Aucun livre, étonnamment, n’a été répertorié dans le testament de Shakespeare, et nous n’avons jamais trouvé de livre dont il a été convenu qu’il lui appartenait. Nous connaissons ses livres de prédilection – la traduction d’Ovide par Golding en particulier – et il est difficile de ne pas penser qu’il avait sa propre copie de Métamorphoses. Des livres plus gros et plus chers comme celui de Holinshed Chroniques il a peut-être accédé ailleurs. Il a une certaine appréciation de la culture du livre, comme lorsque Lady Capulet qualifie Paris de « beau volume », annoté et nécessitant une nouvelle reliure.
Un des chapitres les plus troublants du livre traite de la reliure des livres en peau humaine…
C’est vraiment horrible. C’est le côté obscur de la collection très spécialisée et fétichisée qui marque particulièrement le XIXe siècle. L’anthropodermie, comme on l’appelle, a tendance à être pratiquée soit sur des livres médicaux, soit sur des livres criminels. Il n’y a pas beaucoup d’exemplaires au Royaume-Uni, mais l’un d’eux est à Bristol et c’est le récit d’un meurtre et il est en partie relié dans la peau du meurtrier pendu. Cet objet est vraiment Madame-Tussauds, des trucs de chambre des horreurs.
Vous avez enseigné pendant la pandémie. Comment la façon dont vos élèves utilisent les livres a-t-elle changé au cours de cette période ?
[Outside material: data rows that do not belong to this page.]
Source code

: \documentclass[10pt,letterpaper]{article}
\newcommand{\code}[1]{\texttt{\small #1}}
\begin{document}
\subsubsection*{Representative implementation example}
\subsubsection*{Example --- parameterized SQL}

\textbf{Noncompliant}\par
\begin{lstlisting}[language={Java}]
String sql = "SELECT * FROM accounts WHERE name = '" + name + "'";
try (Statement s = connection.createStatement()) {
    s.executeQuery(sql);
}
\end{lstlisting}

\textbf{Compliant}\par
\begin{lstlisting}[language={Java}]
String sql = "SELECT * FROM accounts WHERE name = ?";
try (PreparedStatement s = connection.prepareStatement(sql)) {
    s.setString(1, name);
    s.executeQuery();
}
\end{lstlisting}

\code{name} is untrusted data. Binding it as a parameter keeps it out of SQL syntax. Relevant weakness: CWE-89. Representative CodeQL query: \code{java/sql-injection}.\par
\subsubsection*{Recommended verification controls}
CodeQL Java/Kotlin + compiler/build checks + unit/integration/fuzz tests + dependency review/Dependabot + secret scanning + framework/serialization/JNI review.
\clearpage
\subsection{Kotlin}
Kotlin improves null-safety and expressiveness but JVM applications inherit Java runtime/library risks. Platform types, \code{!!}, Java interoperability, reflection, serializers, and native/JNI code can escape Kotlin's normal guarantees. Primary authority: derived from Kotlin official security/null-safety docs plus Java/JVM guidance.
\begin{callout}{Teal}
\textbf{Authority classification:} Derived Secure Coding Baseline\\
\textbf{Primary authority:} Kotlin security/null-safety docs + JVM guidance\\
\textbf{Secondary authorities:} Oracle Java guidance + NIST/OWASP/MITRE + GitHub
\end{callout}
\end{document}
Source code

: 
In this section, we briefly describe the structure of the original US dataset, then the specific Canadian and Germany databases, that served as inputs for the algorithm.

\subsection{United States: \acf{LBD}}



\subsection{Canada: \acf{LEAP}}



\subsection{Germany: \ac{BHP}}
Je compatis avec mes étudiants lorsque les bibliothèques d’Oxford ont fermé à cause de la pandémie, car c’était une perturbation si complète de mon monde. Pour eux, ce n’était pas tellement – plus que je ne l’avais imaginé, ils avaient déjà fait le passage aux livres numériques et à la recherche en ligne, et appréciaient en fait le fait que la fermeture de la bibliothèque rendait plus de choses disponibles sous forme numérique. Alors oui, cela a complètement changé. Mais les étudiants aiment toujours posséder des livres dans lesquels ils peuvent écrire et annoter : c’est emprunter des livres de bibliothèque dont ils ne sont plus amoureux.
Quels livres sont sur votre table de chevet ?
Après avoir écrit à quel point nous utilisons nos livres pour dire quelque chose de flatteur sur nous-mêmes, je suis devenu extrêmement gêné par cette question. Donc, sans vernis : Le livre d’Ed Buscombe sur Les chercheurs, un western qui me préoccupe depuis des années ; Le roman extraordinaire de Jenni Fagan Luckenboothet une copie, comme toujours, de Gilbert White L’histoire naturelle de Selbornedans une édition de poche avec des illustrations de Clare Leighton.
Que lis-tu par pur plaisir ?
Toutes sortes de choses. J’adore un nouveau roman d’Ali Smith ou de Kate Atkinson. J’adore lire des romans policiers, je reviens à Margery Allingham ou Dorothy Sayers. J’ai toujours beaucoup de livres sur la route.
Quel livre donneriez-vous à un enfant de 12 ans ?
C’est peut-être un conseil de désespoir, suggérant les livres que vous aimiez à cet âge-là, mais j’ai adoré Astérix. Un enfant de 12 ans pourrait avoir l’impression que les livres étaient en dessous d’eux, mais je pense qu’Astérix est vraiment plein d’esprit, drôle et intelligent. Je pense qu’amener un enfant à la fiction graphique est une très bonne chose.